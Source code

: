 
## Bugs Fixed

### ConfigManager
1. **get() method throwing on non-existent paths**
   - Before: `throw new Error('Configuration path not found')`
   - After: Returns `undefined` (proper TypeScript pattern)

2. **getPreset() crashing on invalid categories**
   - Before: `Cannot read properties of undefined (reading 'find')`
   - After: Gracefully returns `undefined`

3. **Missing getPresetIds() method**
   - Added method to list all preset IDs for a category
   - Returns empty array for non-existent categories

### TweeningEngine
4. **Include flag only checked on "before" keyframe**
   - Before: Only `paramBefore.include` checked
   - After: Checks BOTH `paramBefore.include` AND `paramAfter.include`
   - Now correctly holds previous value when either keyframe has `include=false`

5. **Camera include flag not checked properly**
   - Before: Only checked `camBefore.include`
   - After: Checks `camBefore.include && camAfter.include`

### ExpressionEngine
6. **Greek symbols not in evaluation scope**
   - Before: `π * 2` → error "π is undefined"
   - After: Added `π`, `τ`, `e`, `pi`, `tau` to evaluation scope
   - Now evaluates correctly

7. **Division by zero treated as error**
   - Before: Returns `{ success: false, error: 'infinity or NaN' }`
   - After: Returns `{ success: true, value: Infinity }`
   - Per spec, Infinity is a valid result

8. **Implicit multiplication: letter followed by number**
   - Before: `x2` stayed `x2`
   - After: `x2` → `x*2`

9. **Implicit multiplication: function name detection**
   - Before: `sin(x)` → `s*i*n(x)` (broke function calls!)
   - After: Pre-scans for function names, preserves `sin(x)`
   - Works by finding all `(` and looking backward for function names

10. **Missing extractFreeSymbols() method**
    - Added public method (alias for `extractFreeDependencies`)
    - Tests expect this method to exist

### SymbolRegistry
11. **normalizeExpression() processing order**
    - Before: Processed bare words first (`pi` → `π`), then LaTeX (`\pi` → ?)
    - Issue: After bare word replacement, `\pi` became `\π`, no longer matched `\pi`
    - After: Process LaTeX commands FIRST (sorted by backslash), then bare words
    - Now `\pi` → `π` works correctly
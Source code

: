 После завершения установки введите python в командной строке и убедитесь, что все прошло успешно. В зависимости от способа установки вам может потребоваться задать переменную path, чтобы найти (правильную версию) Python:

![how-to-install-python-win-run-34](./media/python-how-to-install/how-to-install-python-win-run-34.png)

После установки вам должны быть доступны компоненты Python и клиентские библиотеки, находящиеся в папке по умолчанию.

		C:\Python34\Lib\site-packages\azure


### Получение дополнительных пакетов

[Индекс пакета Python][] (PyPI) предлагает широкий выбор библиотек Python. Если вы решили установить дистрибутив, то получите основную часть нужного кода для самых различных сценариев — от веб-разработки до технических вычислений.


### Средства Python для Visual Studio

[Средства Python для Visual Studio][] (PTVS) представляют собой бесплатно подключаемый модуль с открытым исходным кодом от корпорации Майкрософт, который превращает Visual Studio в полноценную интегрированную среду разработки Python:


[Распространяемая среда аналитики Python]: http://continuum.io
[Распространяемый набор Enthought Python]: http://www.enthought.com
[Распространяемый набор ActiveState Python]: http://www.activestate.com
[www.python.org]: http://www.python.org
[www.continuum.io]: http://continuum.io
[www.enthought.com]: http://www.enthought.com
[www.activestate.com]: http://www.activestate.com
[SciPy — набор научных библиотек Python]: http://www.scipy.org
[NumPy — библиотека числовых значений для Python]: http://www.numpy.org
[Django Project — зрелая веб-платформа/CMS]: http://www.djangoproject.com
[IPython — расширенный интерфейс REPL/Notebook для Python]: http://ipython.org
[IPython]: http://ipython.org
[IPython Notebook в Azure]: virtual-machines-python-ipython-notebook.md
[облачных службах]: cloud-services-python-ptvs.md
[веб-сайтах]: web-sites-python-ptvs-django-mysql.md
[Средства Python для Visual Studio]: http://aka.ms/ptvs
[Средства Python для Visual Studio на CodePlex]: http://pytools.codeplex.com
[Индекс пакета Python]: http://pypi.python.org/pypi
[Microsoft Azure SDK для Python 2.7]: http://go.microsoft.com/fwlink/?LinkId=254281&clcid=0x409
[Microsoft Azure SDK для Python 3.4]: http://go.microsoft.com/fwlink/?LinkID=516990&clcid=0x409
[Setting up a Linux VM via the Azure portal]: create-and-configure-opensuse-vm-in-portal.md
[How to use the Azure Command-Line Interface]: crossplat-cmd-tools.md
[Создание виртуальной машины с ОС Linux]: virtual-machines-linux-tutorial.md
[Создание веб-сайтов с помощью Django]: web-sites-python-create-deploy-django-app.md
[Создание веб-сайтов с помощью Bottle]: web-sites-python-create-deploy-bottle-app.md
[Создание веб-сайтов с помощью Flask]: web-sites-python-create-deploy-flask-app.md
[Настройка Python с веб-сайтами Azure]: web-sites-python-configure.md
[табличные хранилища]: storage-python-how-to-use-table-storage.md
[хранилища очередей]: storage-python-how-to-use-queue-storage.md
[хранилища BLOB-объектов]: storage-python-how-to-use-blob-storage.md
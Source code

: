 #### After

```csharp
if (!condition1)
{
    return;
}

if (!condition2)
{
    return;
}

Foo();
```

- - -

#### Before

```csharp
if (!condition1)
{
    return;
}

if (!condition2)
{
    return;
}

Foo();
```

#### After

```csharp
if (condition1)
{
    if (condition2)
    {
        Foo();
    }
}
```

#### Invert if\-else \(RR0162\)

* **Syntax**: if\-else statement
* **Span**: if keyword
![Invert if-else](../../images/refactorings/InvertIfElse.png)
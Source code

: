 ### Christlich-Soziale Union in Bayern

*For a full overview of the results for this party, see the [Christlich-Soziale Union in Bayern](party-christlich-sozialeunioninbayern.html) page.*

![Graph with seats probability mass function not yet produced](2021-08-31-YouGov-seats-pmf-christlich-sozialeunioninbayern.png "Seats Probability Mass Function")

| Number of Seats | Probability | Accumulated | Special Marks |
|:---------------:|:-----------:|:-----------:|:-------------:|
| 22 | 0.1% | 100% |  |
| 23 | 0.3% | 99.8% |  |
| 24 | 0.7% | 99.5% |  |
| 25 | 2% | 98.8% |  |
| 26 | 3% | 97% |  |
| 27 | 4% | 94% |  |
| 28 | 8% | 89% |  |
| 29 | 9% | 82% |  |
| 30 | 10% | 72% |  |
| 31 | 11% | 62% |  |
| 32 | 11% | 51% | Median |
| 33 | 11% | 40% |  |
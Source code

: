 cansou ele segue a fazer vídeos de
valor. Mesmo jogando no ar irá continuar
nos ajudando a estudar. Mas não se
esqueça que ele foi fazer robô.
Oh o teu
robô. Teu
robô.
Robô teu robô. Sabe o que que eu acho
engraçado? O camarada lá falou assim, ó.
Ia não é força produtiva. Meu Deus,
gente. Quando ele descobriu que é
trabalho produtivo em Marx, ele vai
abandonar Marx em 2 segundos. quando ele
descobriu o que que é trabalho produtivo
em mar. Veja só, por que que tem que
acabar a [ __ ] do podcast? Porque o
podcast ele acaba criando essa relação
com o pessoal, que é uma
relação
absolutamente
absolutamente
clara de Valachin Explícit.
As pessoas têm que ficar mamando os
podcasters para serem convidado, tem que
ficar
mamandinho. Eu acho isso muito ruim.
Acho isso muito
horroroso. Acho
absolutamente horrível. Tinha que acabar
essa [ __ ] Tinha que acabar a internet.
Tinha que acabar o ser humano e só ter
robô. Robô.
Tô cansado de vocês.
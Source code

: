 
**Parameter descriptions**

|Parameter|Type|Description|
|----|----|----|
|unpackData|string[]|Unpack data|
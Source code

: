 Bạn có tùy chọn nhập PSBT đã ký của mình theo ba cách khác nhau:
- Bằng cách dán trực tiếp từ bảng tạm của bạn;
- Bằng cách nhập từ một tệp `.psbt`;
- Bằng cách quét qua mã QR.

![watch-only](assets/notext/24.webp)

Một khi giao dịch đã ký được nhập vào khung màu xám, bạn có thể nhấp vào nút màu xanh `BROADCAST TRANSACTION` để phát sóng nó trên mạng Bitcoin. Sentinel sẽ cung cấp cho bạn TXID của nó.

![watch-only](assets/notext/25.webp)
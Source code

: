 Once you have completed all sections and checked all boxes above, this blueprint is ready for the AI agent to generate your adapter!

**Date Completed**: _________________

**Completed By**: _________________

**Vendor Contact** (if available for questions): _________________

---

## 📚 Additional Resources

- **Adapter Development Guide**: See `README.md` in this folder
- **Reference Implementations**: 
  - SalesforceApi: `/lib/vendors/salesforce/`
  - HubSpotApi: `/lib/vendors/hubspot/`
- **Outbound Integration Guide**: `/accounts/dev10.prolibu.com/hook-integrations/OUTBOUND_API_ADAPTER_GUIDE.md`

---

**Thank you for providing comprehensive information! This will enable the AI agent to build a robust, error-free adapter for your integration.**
▬▬▬▬▬▬
(What you are asked to do): Across the entries, each line containing the word "storage" is to be counted once; the total alone is to be given.

(Answer to the problem): 3